In 1992, at the 15th Sámi Conference in Helsinki, Finland, a resolution was passed that Sámi National Day should be celebrated on February 6 to commemorate the first Sámi congress in 1917. Sami National Day is for all Sámi, regardless of where they live and on that day the Sámi flag should be flown and the Sámi anthem is sung in the local Sámi language. The first time Sami National Day was celebrated was in 1993, when the International Year of Indigenous People was proclaimed open in Jokkmokk, Sweden by the United Nations.

Since then, celebrating the day has become increasingly popular.

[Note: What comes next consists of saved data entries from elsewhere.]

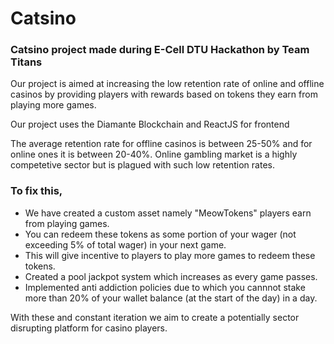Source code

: # Catsino

### Catsino project made during E-Cell DTU Hackathon by Team Titans

Our project is aimed at increasing the low retention rate of online and offline casinos by providing players with rewards based on tokens they earn from playing more games.

Our project uses the Diamante Blockchain and ReactJS for frontend

The average retention rate for offline casinos is between 25-50% and for online ones it is between 20-40%. Online gambling market is a highly competetive sector but is plagued with such low retention rates.

### To fix this,
- We have created a custom asset namely "MeowTokens" players earn from playing games.
- You can redeem these tokens as some portion of your wager (not exceeding 5% of total wager) in your next game. 
- This will give incentive to players to play more games to redeem these tokens.
- Created a pool jackpot system which increases as every game passes.
- Implemented anti addiction policies due to which you cannnot stake more than 20% of your wallet balance (at the start of the day) in a day.

With these and constant iteration we aim to create a potentially sector disrupting platform for casino players.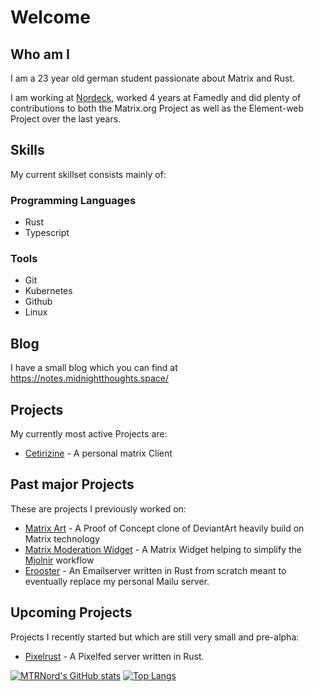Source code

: # Welcome

## Who am I

I am a 23 year old german student passionate about Matrix and Rust.

I am working at [Nordeck](https://nordeck.net/), worked 4 years at Famedly and did plenty of contributions to both the Matrix.org Project as well as the Element-web Project over the last years.

## Skills

My current skillset consists mainly of:

### Programming Languages

- Rust
- Typescript

### Tools

- Git
- Kubernetes
- Github
- Linux

## Blog

I have a small blog which you can find at https://notes.midnightthoughts.space/

## Projects

My currently most active Projects are:

- [Cetirizine](https://github.com/MTRNord/cetirizine) - A personal matrix Client

## Past major Projects

These are projects I previously worked on:

- [Matrix Art](https://github.com/MTRNord/matrix-art) - A Proof of Concept clone of DeviantArt heavily build on Matrix technology
- [Matrix Moderation Widget](https://github.com/MTRNord/matrix-moderation-widget) - A Matrix Widget helping to simplify the [Mjolnir](https://github.com/matrix-org/mjolnir) workflow
- [Erooster](https://github.com/erooster-mail/erooster) - An Emailserver written in Rust from scratch meant to eventually replace my personal Mailu server.

## Upcoming Projects

Projects I recently started but which are still very small and pre-alpha:

- [Pixelrust](https://gitlab.com/MTRNord/pixelrust) - A Pixelfed server written in Rust.

[![MTRNord's GitHub stats](https://github-readme-stats.vercel.app/api?username=mtrnord&show_icons=true)](https://github.com/anuraghazra/github-readme-stats)
[![Top Langs](https://github-readme-stats.vercel.app/api/top-langs/?username=mtrnord&layout=compact&hide=css,html,shell,php,makefile,c,jupyter%20notebook,lua,vala,python,java,c%2B%2B)](https://github.com/anuraghazra/github-readme-stats)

In Norway it is compulsory for municipal administrative buildings to fly the Norwegian flag, and optionally also the Sami flag, on February 6. Particularly notable is the celebration in Norway's capital Oslo, where the bells in the highest tower of Oslo City Hall play the Sami national anthem as the flags go up. Some larger places have taken to arranging festivities also in the week around the Sami National Day. The National Day has been included in the almanacs published by the University of Helsinki since 2004. The Norwegian, Swedish and Finnish authorities recommend general flagging on the day.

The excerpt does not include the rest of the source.